Characteristically this uses binder that in most ambient temperatures is solid, but becomes liquid paint at higher temperatures, usually no higher than the boiling point of water. This enables the painter to heat mixtures of pigment and binder kept at around 50˚-90˚C (120˚-200˚F), apply them while still hot, and for them to bind the pigment to its ground once the paint cools.
People started to keep bees by around 7000 BCE, and one of their most important products has been the wax from which they build their hives. Beeswax has a typical melting point of about 63˚C (145˚F), a temperature readily achieved by heating water but well above daytime maximum air temperatures experienced where people live, which very seldom reach 50˚C (120˚F). Beeswax was therefore most probably the first binder used for encaustic painting.
Encaustic paint is thus unusual as it doesn’t rely on a chemical process to form the dry paint layer, but a physical change of state, which is fully reversible. Common supports include panels of wood, which originally didn’t have any ground applied. More recently grounds of gesso have been used successfully, but encaustic paints have also been applied to a wide range of supports including dried and fired clay tablets, pots, and sculpture.
One significant limitation with the process of painting using encaustic media is that heated paint tends to be thin and runny. Most artists therefore apply their paint with the support laid flat, and leave their work horizontal until the paint has solidified. Instead of painting stood up in front of an easel, they tend to work lying down.
Although encaustic paintings are susceptible to physical damage and decay, some from before the Christian era have survived, and it’s thought that the medium was used for several hundred or even thousands of years before the birth of Christ. The best-known early encaustic paintings are those made by colonists from Greece and Rome when living in Egypt between about 80-250 CE, particularly those found in the Fayum (or Faiyum) Basin. These were first discovered in about 1615, with most being removed during the nineteenth century and spread across collections in Europe and America. These funerary portraits are among the most haunting images in European art, and demonstrate how skilled encaustic painting can rival other media. It can achieve a remarkable lucency, although this depends on the processing of the beeswax and its ageing.

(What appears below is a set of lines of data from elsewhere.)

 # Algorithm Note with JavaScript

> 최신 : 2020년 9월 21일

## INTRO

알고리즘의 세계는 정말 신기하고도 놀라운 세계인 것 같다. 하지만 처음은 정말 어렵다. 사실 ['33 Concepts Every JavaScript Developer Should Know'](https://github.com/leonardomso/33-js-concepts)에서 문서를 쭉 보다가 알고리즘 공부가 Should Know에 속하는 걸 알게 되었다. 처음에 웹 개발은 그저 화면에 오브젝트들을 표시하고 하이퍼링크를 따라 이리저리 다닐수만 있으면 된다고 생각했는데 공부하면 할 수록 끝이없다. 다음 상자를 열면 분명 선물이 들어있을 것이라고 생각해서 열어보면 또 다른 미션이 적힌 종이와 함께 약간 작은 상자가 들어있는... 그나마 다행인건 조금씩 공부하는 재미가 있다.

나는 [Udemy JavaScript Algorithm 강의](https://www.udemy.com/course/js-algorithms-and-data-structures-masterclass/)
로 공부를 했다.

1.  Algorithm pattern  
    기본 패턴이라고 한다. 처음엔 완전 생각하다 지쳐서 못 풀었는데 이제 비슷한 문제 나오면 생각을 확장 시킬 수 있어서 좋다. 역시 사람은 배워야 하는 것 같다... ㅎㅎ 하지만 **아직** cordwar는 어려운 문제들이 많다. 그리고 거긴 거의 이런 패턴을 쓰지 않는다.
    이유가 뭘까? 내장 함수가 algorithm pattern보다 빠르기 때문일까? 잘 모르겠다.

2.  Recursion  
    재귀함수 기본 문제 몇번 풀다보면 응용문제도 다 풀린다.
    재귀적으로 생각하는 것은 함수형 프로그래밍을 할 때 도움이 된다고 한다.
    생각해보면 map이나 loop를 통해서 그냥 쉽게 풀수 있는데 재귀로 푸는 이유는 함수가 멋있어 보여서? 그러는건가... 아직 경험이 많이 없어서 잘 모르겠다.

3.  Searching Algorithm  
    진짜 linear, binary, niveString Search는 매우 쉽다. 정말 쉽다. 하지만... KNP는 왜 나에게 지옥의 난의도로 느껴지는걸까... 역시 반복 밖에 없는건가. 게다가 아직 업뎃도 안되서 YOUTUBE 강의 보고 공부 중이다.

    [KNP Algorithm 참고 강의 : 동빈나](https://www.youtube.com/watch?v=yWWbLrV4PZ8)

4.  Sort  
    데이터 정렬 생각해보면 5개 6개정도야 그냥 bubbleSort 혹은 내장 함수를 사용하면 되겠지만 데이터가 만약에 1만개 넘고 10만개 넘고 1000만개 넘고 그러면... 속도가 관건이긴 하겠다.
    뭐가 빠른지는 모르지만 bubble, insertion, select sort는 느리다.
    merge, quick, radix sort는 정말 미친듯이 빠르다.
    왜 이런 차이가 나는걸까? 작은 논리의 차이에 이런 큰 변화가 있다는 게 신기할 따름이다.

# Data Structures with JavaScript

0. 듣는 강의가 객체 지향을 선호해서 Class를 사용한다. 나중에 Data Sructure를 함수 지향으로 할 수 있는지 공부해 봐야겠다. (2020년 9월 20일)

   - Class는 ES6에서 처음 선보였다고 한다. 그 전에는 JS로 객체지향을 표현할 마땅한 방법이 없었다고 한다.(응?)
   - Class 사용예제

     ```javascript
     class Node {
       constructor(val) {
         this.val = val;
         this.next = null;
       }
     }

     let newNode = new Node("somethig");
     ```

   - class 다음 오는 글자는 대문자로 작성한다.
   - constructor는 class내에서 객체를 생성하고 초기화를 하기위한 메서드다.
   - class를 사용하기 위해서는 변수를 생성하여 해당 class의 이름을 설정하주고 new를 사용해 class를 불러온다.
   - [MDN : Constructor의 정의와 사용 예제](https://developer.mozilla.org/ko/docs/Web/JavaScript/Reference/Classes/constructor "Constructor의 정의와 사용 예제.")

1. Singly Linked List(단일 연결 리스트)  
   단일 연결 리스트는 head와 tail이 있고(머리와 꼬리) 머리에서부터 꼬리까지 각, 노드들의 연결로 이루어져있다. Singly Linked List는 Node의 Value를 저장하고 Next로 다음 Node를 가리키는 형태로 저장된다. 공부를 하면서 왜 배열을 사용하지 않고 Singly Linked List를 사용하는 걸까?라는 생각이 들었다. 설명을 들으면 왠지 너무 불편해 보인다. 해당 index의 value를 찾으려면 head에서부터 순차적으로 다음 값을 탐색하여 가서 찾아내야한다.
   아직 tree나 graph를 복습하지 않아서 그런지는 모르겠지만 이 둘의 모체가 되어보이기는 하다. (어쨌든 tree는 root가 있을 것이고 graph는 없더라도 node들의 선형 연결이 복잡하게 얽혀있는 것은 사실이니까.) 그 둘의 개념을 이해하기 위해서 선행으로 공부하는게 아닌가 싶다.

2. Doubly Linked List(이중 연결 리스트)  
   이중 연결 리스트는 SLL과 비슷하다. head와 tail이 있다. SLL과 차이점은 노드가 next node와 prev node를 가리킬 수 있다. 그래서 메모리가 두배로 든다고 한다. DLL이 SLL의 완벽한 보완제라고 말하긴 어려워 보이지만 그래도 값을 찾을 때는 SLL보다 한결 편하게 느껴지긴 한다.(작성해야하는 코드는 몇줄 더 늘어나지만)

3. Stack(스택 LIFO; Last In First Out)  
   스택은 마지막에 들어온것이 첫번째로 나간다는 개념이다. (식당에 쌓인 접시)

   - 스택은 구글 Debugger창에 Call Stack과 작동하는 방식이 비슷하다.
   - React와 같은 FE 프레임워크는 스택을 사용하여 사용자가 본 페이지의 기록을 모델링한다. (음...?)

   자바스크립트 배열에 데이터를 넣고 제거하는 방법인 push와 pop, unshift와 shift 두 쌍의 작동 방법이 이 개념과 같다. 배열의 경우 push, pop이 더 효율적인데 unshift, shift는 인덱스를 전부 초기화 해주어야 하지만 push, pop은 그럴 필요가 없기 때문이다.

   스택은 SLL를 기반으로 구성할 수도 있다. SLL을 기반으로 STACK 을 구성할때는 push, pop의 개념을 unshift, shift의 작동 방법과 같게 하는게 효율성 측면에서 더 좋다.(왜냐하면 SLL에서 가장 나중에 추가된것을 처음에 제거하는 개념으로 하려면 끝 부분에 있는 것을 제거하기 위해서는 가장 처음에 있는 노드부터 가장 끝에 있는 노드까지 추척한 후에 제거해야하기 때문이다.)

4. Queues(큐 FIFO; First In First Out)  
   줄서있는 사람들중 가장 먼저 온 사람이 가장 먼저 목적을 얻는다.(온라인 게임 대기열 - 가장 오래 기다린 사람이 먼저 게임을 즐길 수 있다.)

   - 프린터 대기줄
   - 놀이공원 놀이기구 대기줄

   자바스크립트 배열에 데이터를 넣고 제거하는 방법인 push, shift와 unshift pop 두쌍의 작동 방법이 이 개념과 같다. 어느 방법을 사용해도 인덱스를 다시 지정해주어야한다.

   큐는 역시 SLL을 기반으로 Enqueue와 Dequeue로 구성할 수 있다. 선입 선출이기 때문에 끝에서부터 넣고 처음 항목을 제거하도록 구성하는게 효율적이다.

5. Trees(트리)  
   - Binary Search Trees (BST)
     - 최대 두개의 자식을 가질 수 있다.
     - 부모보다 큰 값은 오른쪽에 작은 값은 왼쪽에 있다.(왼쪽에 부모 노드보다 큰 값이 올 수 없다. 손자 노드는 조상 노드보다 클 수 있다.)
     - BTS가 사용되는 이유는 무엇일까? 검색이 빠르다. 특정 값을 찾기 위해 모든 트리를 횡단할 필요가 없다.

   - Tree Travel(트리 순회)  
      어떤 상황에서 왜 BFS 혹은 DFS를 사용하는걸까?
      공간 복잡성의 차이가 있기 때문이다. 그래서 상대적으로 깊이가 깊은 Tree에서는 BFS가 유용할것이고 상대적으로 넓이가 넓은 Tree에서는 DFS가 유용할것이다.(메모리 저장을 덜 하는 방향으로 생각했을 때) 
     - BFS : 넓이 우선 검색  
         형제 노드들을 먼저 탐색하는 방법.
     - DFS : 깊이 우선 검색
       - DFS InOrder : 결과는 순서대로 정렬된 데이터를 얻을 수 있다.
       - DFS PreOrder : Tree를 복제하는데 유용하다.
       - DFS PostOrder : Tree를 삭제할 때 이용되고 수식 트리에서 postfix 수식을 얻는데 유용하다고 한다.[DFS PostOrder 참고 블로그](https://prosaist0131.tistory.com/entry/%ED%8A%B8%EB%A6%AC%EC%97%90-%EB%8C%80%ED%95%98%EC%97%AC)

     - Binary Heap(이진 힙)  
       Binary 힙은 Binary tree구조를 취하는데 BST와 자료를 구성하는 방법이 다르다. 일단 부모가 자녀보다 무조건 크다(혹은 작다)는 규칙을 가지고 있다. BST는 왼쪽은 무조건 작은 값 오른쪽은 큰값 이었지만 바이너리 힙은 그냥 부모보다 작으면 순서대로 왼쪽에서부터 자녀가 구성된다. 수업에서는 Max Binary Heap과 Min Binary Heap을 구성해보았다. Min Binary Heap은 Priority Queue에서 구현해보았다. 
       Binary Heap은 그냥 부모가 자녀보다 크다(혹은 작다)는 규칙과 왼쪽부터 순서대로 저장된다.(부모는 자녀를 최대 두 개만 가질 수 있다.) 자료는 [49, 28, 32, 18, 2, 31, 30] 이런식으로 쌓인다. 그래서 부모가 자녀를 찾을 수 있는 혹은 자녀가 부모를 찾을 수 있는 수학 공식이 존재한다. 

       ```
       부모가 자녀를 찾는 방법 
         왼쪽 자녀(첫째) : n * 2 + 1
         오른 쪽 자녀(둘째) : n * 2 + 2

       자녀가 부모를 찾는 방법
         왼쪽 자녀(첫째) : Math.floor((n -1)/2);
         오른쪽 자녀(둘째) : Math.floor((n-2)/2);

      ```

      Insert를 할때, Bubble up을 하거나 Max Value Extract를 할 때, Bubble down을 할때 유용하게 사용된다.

This Funerary Portrait of a Woman ‘Isidora’ is rendered in fine, close-packed strokes of encaustic wax to model the form, and the eyelashes have been formed by scraping away wax to reveal the underlying black ground. Originally painted on a rectangular cedar board, small squares of gold leaf were applied around her neck, and the board cut down to size to fit the facial area of the woman’s mummy for interment.

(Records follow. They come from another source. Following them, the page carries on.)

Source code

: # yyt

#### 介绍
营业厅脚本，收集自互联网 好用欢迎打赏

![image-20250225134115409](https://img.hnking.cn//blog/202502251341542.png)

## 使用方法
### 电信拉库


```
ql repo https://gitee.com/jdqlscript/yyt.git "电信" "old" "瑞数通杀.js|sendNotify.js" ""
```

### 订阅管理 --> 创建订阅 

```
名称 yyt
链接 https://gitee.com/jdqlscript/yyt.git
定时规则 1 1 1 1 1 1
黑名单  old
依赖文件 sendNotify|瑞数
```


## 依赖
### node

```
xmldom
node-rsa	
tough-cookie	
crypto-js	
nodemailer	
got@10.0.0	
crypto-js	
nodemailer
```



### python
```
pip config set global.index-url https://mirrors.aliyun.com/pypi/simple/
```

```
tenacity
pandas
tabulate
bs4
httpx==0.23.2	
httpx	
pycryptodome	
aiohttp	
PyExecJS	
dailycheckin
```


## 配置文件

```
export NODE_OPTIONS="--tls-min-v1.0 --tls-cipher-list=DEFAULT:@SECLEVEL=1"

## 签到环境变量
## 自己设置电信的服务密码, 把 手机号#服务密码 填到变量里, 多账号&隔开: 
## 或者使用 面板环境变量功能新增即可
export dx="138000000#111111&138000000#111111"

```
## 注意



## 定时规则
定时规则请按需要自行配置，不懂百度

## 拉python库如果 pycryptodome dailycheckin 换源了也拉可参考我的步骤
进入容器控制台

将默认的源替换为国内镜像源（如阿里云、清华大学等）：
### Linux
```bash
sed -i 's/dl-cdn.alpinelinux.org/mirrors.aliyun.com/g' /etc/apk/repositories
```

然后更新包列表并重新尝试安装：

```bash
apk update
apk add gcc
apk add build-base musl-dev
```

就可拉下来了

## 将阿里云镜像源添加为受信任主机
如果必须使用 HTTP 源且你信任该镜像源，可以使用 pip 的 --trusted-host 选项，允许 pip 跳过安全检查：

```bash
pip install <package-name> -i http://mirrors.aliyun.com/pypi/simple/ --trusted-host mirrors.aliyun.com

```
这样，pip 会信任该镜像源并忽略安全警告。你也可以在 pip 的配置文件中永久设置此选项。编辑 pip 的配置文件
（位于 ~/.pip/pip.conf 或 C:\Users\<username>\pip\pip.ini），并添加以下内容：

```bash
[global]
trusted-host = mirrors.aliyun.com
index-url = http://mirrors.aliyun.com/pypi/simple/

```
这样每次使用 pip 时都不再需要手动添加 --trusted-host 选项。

Modelling of the skin in this Funerary Portrait of the Boy Eutyches is well in advance of its time, and appears more characteristic of portraits from the Renaissance over a thousand years later.


A tradition of encaustic painting also grew up in early Christian communities, where it was used to create icons for places of worship and the homes of the wealthiest.

This encaustic painting of the Virgin Mary and Child with Saints Theodor of Amasea and George, and Angels was made in about 580 CE for Saint Catherine’s Monastery in Sinai, not far from where the Fayum portraits had been interred.

A few artists continued to paint in encaustic even after the Renaissance, although this has remained a minority pursuit. Giovanni Francesco Romanelli’s painting of Boys Fishing from about 1640 curiously uses cardboard as its support, suggesting it may have been more of an experiment.

The nineteenth century saw a resurgence in the use of more traditional media such as egg tempera. In addition to painting with that, some like Arnold Böcklin returned to try encaustics, here in one of his major works, the first version of Villa by the Sea from 1864.
More followed suit in the twentieth century, including James Ensor, Diego Rivera and Jasper Johns, and today encaustic methods have a small but enthusiastic following.